Opened 5 years ago

Closed 5 years ago

#1160 closed task (fixed)

Investigate changes in Picard since our last modified version

Reported by: Nicklas Nordborg Owned by: Nicklas Nordborg
Priority: critical Milestone: Reggie v4.23
Component: net.sf.basedb.reggie Keywords:

Description (last modified by Nicklas Nordborg)

We are using a modified version of Picard for demuxing. It is base on Picard 1.128 and changes are listed on our BASE-hacks site:

The MIPs pipeline is using UMI (unique molecular indices) which require that 'M' is used in the READ_STRUCTURE parameter to Picard. This is not supported in our modified version, but works in a later version (for example: 2.20.0).

However, we may not be able to just switch to the newer Picard due to our modifications. This ticket is about investigating potential issues.

To summarize our findings from below:

It should be possible to use the newer Picard version. All critical modification have also been fixed in Picard. The exception is Item 1 in Fork release 2, but this only affects 31 old sequencing runs and can be fixed by manually copying the TileMetrics.bin file.

The remaining annoyance with all messages going to stderr should not prevent us from updating.

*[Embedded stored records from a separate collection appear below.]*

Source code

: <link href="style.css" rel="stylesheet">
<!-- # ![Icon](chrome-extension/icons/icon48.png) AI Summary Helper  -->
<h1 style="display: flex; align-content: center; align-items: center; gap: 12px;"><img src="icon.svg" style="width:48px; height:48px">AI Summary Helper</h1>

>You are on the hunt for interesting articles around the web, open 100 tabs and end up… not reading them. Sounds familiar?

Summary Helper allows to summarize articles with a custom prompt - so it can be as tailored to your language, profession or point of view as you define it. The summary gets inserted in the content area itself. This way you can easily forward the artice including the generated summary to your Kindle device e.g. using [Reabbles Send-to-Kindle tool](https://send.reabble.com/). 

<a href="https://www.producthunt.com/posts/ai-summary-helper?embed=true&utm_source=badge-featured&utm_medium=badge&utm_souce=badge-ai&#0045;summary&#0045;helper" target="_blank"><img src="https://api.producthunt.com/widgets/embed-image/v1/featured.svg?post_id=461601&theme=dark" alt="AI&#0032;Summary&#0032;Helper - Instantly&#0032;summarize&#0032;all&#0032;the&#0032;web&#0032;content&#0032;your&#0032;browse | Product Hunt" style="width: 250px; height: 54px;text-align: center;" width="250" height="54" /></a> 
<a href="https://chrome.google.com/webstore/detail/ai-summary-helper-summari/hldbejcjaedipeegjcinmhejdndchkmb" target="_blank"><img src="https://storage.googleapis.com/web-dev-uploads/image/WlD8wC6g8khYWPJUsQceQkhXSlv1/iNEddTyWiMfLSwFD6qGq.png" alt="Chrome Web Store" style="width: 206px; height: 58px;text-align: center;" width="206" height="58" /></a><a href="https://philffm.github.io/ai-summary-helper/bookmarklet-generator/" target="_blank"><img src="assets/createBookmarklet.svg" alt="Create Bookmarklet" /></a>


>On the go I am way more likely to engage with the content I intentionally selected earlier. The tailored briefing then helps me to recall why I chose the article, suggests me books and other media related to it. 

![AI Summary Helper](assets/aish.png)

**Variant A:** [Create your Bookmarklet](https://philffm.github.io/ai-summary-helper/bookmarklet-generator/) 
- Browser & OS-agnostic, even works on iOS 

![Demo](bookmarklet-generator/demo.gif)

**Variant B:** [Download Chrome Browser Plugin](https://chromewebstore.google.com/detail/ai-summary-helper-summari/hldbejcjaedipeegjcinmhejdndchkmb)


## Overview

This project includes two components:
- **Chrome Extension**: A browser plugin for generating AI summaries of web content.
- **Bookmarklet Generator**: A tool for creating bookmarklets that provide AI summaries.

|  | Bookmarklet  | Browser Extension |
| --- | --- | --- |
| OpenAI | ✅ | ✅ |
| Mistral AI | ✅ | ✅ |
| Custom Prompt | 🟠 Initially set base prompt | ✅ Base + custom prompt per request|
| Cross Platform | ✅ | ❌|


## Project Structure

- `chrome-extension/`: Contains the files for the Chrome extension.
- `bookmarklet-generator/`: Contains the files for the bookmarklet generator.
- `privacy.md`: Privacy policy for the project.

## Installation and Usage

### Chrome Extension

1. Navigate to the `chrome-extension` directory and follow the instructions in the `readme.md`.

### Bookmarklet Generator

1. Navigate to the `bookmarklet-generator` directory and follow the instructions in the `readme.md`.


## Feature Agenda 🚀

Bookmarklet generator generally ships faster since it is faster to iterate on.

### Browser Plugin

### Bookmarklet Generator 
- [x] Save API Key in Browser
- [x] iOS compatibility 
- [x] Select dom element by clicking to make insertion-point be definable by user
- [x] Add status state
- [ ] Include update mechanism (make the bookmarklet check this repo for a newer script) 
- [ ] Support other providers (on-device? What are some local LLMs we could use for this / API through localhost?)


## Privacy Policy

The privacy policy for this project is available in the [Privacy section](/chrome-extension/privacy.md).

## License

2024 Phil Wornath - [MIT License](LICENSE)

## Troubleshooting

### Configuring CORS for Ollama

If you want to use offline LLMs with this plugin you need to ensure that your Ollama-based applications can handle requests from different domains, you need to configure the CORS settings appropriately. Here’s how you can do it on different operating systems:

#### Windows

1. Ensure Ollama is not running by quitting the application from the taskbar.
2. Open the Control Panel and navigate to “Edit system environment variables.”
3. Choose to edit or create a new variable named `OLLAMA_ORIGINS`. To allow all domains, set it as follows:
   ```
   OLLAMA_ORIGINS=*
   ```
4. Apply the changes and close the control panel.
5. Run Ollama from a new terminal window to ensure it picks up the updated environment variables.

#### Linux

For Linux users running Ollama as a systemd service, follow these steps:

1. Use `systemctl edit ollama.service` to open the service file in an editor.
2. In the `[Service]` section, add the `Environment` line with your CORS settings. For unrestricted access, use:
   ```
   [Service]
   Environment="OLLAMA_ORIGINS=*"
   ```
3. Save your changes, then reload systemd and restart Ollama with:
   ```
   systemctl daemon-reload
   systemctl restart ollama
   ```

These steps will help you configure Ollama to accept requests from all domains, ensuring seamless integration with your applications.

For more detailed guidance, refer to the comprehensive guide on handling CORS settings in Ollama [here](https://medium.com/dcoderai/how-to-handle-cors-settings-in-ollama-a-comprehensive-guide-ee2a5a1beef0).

If we can't get acceptable results by fixing code in Reggie, there is always the possibility to fork Picard again.

Change History (9)

comment:1 by Nicklas Nordborg, 5 years ago

Fork release 5 - Item 1

We do not use AddOrReplaceReadGroups any longer. It was removed from the legacy pipeline since we no longer keep BAM files there and in the new pipeline, Hisat has built-in support for this. See #983 and #997.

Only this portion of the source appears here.